Avantika Velho is the co-founder of BIOPOD Co. and is currently a biodesigner and researcher at Northeastern University’s BioInteractive Design Lab. Previously, she was the Lead Biodesigner and Strategist at Terreform ONE, a Brooklyn-based socio-ecological design research group. Her nature-centric, scale-agnostic approach to design encompasses regenerative systems for future cities, living architecture, lunar dust mitigation technologies, self-cleaning biomaterials, and numerous physical and digital products for clients such as CVS, Google, NASA, and Hyundai Motors. Avantika graduated with honors from the Rhode Island School of Design (RISD) with a BFA in Industrial Design, concentrating in Nature-Culture-Sustainability Studies. She has received numerous recognitions, including the Rachel Carson Environmental Award for sustainability, the Maharam STEAM Fellowship, and the Hyundai Research and Innovation Fellowship. Her work has been supported by the Sustainable Market Initiative’s Terra Carta Design Lab, the Somerson Sustainability Innovation Fund, and organizations like the National Endowment of the Arts and NSF.
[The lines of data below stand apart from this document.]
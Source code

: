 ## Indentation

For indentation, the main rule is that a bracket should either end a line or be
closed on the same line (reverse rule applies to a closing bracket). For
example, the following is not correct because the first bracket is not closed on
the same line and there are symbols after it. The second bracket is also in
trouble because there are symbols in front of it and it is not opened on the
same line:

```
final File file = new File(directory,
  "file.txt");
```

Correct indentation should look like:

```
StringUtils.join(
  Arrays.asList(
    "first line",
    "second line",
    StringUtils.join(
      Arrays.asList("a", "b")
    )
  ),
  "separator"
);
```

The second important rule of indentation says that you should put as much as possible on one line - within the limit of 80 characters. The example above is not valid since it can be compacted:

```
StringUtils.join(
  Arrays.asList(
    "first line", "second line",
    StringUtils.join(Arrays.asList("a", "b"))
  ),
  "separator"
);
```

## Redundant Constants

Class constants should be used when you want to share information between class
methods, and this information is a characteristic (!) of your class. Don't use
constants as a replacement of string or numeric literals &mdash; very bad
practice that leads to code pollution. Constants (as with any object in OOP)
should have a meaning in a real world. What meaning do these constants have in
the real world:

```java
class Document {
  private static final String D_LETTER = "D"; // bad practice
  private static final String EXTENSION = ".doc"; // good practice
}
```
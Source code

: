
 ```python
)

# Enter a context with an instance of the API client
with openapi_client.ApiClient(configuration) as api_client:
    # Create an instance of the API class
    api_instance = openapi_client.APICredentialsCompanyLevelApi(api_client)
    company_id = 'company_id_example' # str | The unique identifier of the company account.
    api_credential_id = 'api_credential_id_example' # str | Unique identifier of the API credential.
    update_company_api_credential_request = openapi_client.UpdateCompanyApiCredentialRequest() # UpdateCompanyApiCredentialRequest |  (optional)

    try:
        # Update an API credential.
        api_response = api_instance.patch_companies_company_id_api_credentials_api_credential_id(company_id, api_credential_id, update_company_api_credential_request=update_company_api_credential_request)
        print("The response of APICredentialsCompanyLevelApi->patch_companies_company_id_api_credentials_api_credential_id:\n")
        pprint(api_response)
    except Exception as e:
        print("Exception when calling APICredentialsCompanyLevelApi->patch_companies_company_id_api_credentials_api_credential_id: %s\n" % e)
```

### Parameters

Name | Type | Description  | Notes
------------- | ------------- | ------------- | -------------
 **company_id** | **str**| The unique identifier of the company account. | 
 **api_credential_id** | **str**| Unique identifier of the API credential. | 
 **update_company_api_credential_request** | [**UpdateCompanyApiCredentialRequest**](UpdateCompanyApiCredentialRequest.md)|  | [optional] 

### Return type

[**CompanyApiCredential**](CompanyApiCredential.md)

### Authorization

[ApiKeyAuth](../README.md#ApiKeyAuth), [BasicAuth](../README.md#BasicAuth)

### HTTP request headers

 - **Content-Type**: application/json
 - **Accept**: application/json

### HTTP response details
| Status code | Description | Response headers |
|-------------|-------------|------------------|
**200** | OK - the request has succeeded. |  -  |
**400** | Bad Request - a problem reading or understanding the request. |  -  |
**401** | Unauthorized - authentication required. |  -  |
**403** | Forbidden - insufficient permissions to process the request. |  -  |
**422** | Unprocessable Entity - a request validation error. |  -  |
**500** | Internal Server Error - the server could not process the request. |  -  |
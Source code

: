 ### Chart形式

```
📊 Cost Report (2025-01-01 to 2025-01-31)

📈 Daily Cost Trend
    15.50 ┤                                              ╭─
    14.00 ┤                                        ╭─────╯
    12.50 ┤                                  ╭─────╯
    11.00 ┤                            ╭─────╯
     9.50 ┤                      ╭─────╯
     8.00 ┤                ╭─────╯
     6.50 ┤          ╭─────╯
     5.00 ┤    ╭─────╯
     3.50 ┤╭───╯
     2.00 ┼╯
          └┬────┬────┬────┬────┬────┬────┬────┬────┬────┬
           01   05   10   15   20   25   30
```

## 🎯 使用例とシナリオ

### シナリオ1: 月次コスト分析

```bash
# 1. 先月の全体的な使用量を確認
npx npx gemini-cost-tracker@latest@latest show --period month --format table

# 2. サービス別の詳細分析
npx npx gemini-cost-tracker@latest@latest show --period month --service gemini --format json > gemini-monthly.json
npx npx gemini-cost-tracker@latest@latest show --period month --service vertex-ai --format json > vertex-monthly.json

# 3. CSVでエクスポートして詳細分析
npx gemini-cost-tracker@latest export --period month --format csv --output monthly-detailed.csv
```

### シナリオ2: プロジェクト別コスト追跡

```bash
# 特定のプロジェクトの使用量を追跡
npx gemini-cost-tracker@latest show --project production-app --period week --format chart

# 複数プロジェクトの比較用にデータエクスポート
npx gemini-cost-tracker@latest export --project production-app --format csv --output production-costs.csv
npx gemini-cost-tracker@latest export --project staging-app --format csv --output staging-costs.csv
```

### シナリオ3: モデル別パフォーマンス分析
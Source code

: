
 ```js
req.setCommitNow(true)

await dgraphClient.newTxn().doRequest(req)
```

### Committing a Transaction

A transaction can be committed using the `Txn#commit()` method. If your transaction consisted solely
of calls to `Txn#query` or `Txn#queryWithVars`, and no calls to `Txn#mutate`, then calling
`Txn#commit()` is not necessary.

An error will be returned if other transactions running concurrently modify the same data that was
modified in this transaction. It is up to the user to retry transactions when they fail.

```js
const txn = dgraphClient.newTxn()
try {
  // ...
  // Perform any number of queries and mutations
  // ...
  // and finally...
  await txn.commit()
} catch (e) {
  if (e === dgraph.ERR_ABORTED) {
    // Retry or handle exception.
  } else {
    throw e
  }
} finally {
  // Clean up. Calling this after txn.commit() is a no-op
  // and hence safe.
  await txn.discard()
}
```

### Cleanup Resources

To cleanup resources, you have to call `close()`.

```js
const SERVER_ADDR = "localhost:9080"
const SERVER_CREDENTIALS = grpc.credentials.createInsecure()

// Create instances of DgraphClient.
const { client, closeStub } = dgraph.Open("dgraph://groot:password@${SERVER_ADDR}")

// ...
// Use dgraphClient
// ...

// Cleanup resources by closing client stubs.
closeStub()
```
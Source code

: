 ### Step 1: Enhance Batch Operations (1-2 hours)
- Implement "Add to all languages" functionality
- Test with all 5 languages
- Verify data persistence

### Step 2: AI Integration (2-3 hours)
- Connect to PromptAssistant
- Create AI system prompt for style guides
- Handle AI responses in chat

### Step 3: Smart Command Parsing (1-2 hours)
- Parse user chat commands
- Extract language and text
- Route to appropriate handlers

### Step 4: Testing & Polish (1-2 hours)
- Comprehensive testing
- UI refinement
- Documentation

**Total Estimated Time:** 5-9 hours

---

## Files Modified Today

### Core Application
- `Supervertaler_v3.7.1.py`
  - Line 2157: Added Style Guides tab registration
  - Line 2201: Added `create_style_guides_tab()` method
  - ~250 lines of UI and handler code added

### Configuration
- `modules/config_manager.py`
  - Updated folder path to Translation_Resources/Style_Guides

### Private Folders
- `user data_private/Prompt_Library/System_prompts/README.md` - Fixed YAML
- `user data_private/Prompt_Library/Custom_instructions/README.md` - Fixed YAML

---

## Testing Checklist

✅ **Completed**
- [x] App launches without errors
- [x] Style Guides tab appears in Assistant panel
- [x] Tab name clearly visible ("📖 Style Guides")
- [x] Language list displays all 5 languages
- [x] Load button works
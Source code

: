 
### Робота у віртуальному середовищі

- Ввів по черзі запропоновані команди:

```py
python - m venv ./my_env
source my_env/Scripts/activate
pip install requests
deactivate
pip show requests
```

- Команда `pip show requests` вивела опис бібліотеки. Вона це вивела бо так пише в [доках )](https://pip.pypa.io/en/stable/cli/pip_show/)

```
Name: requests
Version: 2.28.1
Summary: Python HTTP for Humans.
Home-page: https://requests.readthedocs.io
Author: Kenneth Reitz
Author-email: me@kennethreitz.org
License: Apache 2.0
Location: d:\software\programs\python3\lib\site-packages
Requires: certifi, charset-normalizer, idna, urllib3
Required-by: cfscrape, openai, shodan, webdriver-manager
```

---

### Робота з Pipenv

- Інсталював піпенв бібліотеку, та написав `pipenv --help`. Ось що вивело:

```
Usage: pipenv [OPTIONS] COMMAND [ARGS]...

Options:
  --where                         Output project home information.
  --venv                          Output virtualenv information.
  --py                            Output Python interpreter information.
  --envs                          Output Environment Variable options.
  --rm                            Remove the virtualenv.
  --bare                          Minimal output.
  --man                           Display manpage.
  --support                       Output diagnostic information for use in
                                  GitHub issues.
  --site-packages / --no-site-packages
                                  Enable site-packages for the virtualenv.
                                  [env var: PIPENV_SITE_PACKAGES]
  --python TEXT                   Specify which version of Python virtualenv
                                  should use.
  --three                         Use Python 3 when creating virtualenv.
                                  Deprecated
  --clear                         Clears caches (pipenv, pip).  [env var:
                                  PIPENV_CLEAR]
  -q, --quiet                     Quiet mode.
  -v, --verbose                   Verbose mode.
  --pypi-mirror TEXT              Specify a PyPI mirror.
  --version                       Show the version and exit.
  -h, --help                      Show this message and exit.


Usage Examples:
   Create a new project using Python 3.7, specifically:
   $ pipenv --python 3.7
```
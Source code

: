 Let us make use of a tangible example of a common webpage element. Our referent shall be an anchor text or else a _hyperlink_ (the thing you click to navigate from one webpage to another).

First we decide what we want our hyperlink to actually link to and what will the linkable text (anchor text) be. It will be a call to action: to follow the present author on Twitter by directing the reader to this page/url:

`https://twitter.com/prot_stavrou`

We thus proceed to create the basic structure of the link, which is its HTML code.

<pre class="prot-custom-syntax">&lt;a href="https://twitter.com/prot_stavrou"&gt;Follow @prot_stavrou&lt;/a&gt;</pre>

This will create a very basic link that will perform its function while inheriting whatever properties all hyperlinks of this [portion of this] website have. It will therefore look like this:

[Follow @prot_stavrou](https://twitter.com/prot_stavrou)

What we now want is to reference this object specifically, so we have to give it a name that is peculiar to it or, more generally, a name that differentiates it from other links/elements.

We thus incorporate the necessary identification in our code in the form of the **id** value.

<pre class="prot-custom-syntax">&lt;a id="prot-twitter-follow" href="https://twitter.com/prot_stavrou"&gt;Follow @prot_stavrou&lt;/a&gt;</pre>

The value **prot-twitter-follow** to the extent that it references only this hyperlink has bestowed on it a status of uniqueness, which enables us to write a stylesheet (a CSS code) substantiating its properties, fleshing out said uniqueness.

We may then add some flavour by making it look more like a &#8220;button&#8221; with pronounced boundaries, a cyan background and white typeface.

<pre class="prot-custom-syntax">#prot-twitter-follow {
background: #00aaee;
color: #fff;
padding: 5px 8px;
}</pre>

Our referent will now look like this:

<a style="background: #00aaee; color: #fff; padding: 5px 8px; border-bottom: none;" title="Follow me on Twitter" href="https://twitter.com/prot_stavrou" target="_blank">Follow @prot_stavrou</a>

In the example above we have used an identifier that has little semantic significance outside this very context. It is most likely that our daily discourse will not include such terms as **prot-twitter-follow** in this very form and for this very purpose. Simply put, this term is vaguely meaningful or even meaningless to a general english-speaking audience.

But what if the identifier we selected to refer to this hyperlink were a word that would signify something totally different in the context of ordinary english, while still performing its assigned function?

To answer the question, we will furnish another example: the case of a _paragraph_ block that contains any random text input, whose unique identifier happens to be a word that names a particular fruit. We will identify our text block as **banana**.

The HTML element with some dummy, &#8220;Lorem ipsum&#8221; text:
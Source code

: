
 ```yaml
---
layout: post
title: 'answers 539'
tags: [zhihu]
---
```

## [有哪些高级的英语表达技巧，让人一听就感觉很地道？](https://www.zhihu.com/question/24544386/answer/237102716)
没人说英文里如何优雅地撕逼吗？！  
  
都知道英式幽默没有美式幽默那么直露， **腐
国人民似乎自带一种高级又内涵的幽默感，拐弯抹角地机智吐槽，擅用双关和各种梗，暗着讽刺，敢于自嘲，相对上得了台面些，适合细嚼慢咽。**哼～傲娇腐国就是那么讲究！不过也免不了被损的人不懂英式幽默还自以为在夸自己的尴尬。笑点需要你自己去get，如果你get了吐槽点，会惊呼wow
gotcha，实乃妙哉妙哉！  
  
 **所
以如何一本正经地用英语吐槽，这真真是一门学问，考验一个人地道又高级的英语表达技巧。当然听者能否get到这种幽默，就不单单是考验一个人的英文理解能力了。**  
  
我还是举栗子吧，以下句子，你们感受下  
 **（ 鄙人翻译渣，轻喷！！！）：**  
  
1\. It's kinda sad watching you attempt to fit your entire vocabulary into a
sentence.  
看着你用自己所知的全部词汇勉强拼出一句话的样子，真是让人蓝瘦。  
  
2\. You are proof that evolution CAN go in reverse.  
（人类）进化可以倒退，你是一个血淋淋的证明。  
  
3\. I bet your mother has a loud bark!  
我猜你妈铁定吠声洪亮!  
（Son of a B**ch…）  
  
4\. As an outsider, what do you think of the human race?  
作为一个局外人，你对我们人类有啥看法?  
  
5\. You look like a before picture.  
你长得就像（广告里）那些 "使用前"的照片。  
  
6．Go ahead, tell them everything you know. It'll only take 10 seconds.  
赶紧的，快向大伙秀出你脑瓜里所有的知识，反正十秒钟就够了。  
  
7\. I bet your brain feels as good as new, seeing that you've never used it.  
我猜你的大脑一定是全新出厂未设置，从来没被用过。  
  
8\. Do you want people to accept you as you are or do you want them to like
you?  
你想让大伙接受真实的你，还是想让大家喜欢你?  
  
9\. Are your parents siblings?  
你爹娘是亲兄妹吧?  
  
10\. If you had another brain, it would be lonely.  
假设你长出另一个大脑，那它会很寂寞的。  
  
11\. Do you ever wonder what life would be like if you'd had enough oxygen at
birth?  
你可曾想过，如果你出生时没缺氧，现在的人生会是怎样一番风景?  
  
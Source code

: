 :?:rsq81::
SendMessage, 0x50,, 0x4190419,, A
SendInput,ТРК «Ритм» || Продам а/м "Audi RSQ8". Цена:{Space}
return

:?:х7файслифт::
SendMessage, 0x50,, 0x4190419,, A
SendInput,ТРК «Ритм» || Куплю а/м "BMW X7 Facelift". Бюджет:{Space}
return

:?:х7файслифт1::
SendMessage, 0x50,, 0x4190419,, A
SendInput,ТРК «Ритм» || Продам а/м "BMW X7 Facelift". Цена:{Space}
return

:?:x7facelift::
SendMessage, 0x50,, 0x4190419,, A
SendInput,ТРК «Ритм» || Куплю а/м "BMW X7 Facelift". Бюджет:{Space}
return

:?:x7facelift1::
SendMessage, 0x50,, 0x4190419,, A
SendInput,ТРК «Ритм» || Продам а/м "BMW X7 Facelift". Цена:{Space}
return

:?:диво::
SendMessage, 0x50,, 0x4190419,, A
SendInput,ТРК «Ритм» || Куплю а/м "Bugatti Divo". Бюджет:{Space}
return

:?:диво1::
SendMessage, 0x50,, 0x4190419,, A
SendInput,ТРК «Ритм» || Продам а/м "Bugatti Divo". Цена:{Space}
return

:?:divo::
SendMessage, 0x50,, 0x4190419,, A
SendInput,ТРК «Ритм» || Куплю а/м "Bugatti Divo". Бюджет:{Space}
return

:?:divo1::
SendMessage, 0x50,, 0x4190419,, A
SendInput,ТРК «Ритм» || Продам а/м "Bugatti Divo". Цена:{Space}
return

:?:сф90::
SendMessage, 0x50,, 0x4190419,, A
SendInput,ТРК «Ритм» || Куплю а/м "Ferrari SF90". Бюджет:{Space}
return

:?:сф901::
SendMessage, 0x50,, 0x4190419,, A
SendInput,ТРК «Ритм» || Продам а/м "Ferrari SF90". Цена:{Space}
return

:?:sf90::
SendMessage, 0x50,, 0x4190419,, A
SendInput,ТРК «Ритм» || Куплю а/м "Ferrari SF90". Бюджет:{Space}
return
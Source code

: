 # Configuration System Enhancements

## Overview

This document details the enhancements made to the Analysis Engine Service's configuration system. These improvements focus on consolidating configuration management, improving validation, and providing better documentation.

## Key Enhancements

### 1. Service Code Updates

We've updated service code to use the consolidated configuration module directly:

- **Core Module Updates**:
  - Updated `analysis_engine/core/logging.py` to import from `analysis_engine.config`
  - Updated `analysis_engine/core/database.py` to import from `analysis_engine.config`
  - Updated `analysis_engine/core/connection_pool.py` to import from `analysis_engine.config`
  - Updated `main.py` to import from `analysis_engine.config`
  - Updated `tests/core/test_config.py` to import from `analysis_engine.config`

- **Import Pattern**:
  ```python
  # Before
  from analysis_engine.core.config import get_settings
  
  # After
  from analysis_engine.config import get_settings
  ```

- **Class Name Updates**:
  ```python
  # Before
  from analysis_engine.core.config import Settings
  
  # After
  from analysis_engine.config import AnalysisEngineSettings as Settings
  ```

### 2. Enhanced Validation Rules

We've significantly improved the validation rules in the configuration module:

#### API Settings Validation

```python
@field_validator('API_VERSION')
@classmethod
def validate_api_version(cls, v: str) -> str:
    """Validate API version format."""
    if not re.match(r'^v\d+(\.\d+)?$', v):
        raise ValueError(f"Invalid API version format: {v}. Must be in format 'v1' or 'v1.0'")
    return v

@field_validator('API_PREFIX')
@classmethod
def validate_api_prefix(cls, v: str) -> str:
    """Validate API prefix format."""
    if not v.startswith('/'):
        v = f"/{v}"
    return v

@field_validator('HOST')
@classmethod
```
Anastasiia Raina is a biodesigner, researcher, and educator. She earned her MFA from the Yale School of Art and now serves as an Associate Professor at the Rhode Island School of Design (RISD), where she also coordinates the interdisciplinary Nature–Culture–Sustainability Studies (NCSS) concentration, supporting over 200 students across 17 departments engaged in biodesign and sustainable futures. Her work investigates the aesthetics of technologically mediated nature, inspiring new imaginaries that challenge our relationship to nature, technology, and humanity. In close collaboration with scientists, she transforms scientific research into visual language and develops novel frameworks for science communication that engage broader audiences. Anastasiia has exhibited internationally in New York, Los Angeles, Shanghai, Seoul, presented her research and served as a visiting critic at institutions including Yale, Columbia, Stanford, USC, UCLA, Parsons, Pratt, CalArts, Otis, and MICA. Her work has been supported by grants from the Hyundai Motor Group, the Somerson Sustainability Innovation Fund, the NEW INC + Science Sandbox Grant, and NSF’s STAC Collaborative Research Grant.